• **What you have to do**
Whenever a line in the entries below contains "Guide", copy that line.

--------------------------------------------------

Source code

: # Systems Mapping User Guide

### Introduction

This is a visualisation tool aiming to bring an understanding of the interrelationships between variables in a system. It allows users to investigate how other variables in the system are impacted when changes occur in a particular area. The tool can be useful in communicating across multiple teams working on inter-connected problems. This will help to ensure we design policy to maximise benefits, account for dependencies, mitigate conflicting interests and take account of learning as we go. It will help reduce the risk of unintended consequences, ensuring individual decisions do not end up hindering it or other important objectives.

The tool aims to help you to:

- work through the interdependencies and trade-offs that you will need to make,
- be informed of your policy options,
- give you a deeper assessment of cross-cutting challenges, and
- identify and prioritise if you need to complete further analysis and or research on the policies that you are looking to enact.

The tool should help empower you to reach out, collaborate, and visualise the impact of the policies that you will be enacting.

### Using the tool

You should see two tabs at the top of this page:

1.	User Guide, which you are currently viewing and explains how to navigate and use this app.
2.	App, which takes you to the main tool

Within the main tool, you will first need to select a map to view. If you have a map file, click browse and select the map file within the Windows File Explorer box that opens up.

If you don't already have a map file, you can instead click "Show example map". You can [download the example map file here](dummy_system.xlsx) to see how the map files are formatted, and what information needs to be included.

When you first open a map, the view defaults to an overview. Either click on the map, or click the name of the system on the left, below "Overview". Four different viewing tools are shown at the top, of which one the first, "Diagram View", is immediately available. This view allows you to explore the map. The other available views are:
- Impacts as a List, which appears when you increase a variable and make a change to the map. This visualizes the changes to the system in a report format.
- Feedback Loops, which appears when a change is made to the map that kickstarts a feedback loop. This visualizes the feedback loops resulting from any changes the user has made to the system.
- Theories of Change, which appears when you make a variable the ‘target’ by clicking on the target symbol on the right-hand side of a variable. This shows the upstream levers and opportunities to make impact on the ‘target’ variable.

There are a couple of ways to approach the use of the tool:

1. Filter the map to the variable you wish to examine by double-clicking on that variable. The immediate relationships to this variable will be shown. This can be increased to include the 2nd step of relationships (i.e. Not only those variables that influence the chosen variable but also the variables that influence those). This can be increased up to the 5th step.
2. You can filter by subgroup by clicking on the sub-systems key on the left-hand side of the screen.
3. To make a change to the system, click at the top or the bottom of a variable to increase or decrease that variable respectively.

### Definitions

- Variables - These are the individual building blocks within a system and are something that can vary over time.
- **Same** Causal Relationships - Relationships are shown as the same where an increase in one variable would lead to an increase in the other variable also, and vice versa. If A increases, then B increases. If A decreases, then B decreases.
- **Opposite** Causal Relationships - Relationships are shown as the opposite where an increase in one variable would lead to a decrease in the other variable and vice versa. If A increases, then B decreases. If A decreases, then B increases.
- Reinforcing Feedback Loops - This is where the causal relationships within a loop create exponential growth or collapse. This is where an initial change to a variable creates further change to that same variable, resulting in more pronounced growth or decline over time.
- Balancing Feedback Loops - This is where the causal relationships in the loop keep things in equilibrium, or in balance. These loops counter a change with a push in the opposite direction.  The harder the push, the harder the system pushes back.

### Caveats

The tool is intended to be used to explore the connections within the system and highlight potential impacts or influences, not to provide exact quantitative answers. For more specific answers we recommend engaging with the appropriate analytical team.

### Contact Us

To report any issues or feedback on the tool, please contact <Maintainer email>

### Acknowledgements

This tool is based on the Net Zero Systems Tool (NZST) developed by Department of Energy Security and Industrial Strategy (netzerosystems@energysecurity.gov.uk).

--------------------------------------------------

• **Solution**
: # Systems Mapping User Guide
1.	User Guide, which you are currently viewing and explains how to navigate and use this app.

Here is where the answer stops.